Honestly, they’re not completely wrong. Even before they hit puberty, male children have more muscle mass than do female children, on average. And yes, in ways that are almost impossible to measure significantly, a child within an assigned gender of male, but with a gender identity of female might have some sort of “advantage,” in empirical measures.
Well, maybe so. But I don’t think it’s going to mean that our future female Olympian doesn’t have an outstanding athletic career. The number of students that this actually affects in any measurable way will be a tiny fraction of 1%, but the number of transgender students who lead healthy lives in their affirmed gender, and who become healthy, happy and productive tax-paying citizens (instead of people who relate to the trauma of not being affirmed in their actual identity and take by way of benefits and disability), is compensation enough for the culture at large, and that’s who we have to think about.
I wouldn’t say that it’s “about time,” because that’s really not fair to New Jersey. So few states even have protections for gender fluidity, gender identity or expression.
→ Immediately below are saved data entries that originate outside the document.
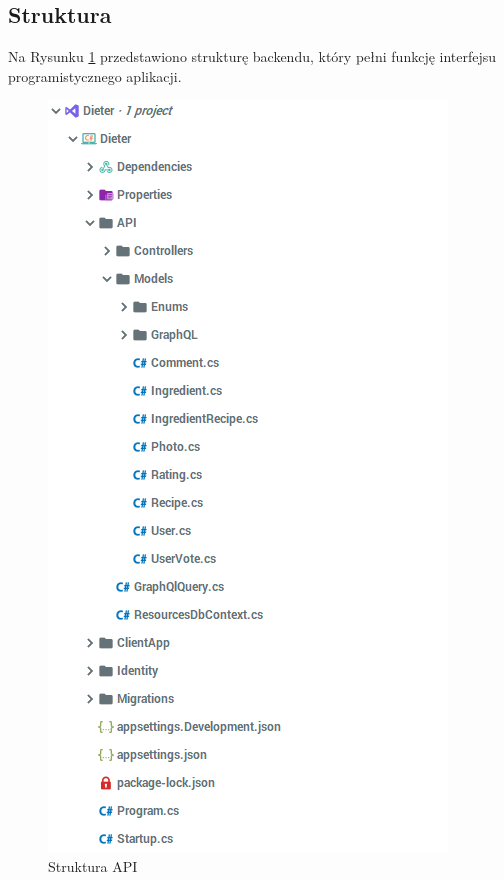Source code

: \subsection{Struktura}
Na Rysunku \ref{fig:struct_api} przedstawiono strukturę backendu, który pełni funkcję interfejsu programistycznego aplikacji.
\begin{figure}[H]
\centering
\includegraphics[width=.5\textwidth]{rys/struktura-api.png}
\caption{Struktura API}
\label{fig:struct_api}
\end{figure}

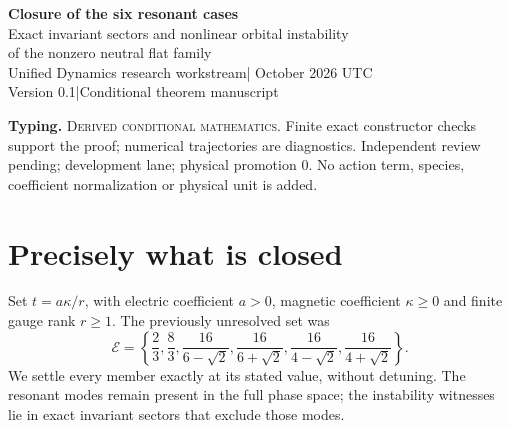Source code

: \documentclass[11pt,a4paper]{article}
\begin{document}
\begin{center}
{\Large\bfseries Closure of the six resonant cases}\\[8pt]
{\large Exact invariant sectors and nonlinear orbital instability\\of the nonzero neutral flat family}\\[10pt]
Unified Dynamics research workstream\quad | October 2026 UTC\\
Version 0.1\quad |\quad Conditional theorem manuscript
\end{center}
\begin{abstract}
The preceding nonlinear instability manuscript left six positive parameter values unresolved because a field oscillator resonated with the matter source. We construct two exactly invariant nonlinear symmetry sectors. The vertex stabilizer $S_3$ retains only gradient field stiffnesses $6\pm\sqrt2$; a cyclic $C_4$ sector retains only $6,4\pm\sqrt2$. At each formerly excluded parameter, one sector has no resonant retained field frequency and has a nonzero Coulomb-corrected averaged matter drift. Fixed-norm, exactly Gauss-admissible initial states then undergo fixed orbital departure under the full nonlinear flow. Combined with the preceding cases, this proves instability of the specified nonzero flat family for every positive electric coefficient and every nonnegative magnetic coefficient at finite rank. This conclusion is conditional on the unchanged candidate action. It does not identify a physical interaction or classify other backgrounds.
\end{abstract}
\textbf{Typing.} \textsc{Derived conditional mathematics}. Finite exact constructor checks support the proof; numerical trajectories are diagnostics. Independent review pending; development lane; physical promotion $0$. No action term, species, coefficient normalization or physical unit is added.

\section{Precisely what is closed}
Set $t=a\kappa/r$, with electric coefficient $a>0$, magnetic coefficient $\kappa\geq0$ and finite gauge rank $r\geq1$. The previously unresolved set was
\[
\mathcal E=\left\{\frac23,\frac83,\frac{16}{6-\sqrt2},\frac{16}{6+\sqrt2},
\frac{16}{4-\sqrt2},\frac{16}{4+\sqrt2}\right\}.
\]
We settle every member exactly at its stated value, without detuning. The resonant modes remain present in the full phase space; the instability witnesses lie in exact invariant sectors that exclude those modes.
\end{document}
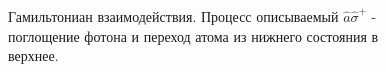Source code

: \begin{figure}
\centering



\caption{Гамильтониан взаимодействия. Процесс описываемый $\hat{a}\hat{\sigma}^{+}$ - поглощение
  фотона и переход атома из нижнего состояния в верхнее.}
\label{figPart1Ch2_2_2}
\end{figure}
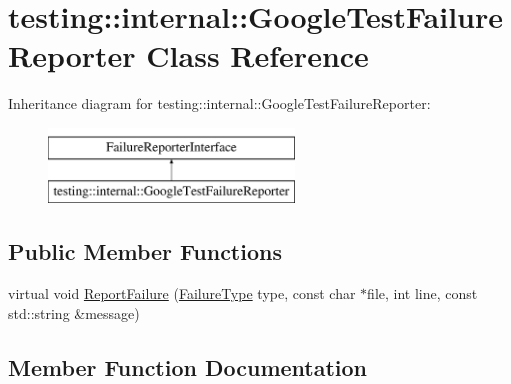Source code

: \hypertarget{classtesting_1_1internal_1_1GoogleTestFailureReporter}{}\section{testing\+::internal\+::Google\+Test\+Failure\+Reporter Class Reference}
\label{classtesting_1_1internal_1_1GoogleTestFailureReporter}
Inheritance diagram for testing\+::internal\+::Google\+Test\+Failure\+Reporter\+:\begin{figure}[H]
\begin{center}
\leavevmode
\includegraphics[height=2.000000cm]{classtesting_1_1internal_1_1GoogleTestFailureReporter}
\end{center}
\end{figure}
\subsection*{Public Member Functions}
\begin{DoxyCompactItemize}
\item 
virtual void \mbox{\hyperlink{classtesting_1_1internal_1_1GoogleTestFailureReporter_a096dae47177340acac5f3d6528b852ca}{Report\+Failure}} (\mbox{\hyperlink{gtest__environment__test_8cc_aa43ad7e2c1c5c5150ba8d95607a96263}{Failure\+Type}} type, const char $\ast$file, int line, const std\+::string \&message)
\end{DoxyCompactItemize}


\subsection{Member Function Documentation}
\mbox{\label{classtesting_1_1internal_1_1GoogleTestFailureReporter_a096dae47177340acac5f3d6528b852ca}} 
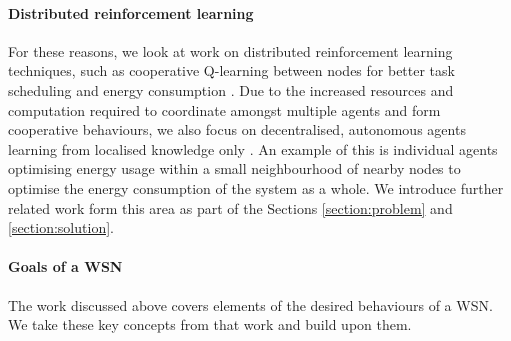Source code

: \paragraph{Distributed reinforcement learning}
For these reasons, we look at work on distributed reinforcement learning techniques, such as cooperative Q-learning between nodes for better task scheduling and energy consumption \citep{doi:10.1155/2014/765182}. Due to the increased resources and computation required to coordinate amongst multiple agents and form cooperative behaviours, we also focus on decentralised, autonomous agents learning from localised knowledge only \citep{10.1007/978-3-642-11814-2_4}.  An example of this is individual agents optimising energy usage within a small neighbourhood of nearby nodes to optimise the energy consumption of the system as a whole. We introduce further related work form this area as part of the Sections \ref{section:problem} and \ref{section:solution}.


\paragraph{Goals of a WSN}
The work discussed above covers elements of the desired behaviours of a WSN. We take these key concepts from that work and build upon them.

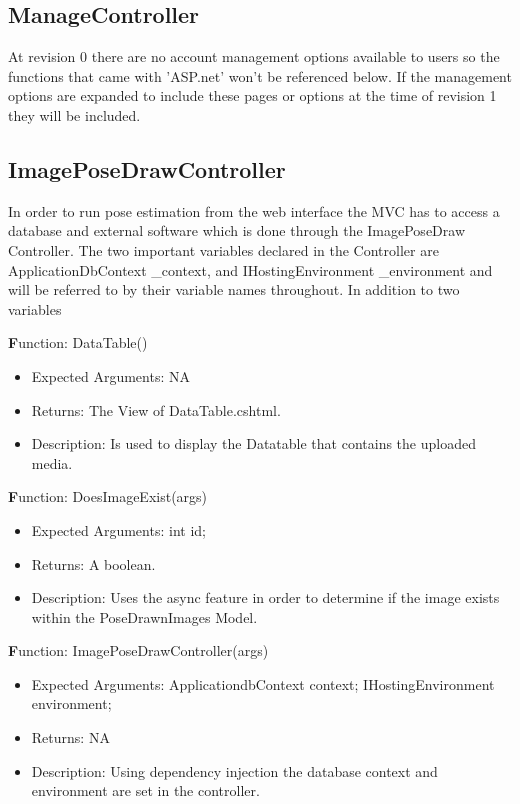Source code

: \documentclass{scrreprt}
\begin{document}
\subsection{ManageController}
At revision 0 there are no account management options available to users so the functions that came with 'ASP.net' won't be referenced below. If the management options are expanded to include these pages or options at the time of revision 1 they will be included.

\subsection{ImagePoseDrawController}
In order to run pose estimation from the web interface the MVC has to access a database and external software which is done through the ImagePoseDraw Controller. The two important variables declared in the Controller are ApplicationDbContext \_context, and IHostingEnvironment \_environment and will be referred to by their variable names throughout. In addition to two variables

  \textbf Function: DataTable()
  \begin{itemize}
    \item Expected Arguments:
    NA
    \item Returns:
    The View of DataTable.cshtml.
    \item Description:
    Is used to display the Datatable that contains the uploaded media.
  \end{itemize}

  \textbf Function: DoesImageExist(args)
  \begin{itemize}
    \item Expected Arguments:
    int id;
    \item Returns:
    A boolean.
    \item Description:
    Uses the async feature in order to determine if the image exists within the PoseDrawnImages Model.
  \end{itemize}

  \textbf Function: ImagePoseDrawController(args)
  \begin{itemize}
    \item Expected Arguments:
    ApplicationdbContext context;
    IHostingEnvironment environment;
    \item Returns:
    NA
    \item Description:
    Using dependency injection the database context and environment are set in the controller.
  \end{itemize}
\end{document}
New Jersey has been at the point of the spear in developing protection, and, once again, it’s at the point of the spear as pertains to vulnerable non-traditional gender children in public schools. It doesn’t affect any private or parochial schools, but parents always have a choice as to where their child attends. If parents want to make the choice of putting their gender-questioning child in a private setting, they’ve been warned that those private settings don’t have to validate their child.
It’s a dark time in the rest of the country. In most states, benighted and ignorant policies that laud hatred and abuse of minorities seem to appeal to a disturbingly large segment of the population. In those states, trans-children have two choices: shut up; or deal with the failure to protect them from abuse, harassment and denial of their rights (somehow, usually self-destructively).
But they really have a third choice: come to New Jersey! Graduate here. Be a success here. Get a job and pay taxes here. Start a family here. Make us an even greater state then we already are.
Congratulations to the New Jersey Assembly and Senate, to the organizations that fought so hard so that these guidelines would emerge, and to our present Governor, Phil Murphy, because under his predecessor, these policies would never have emerged.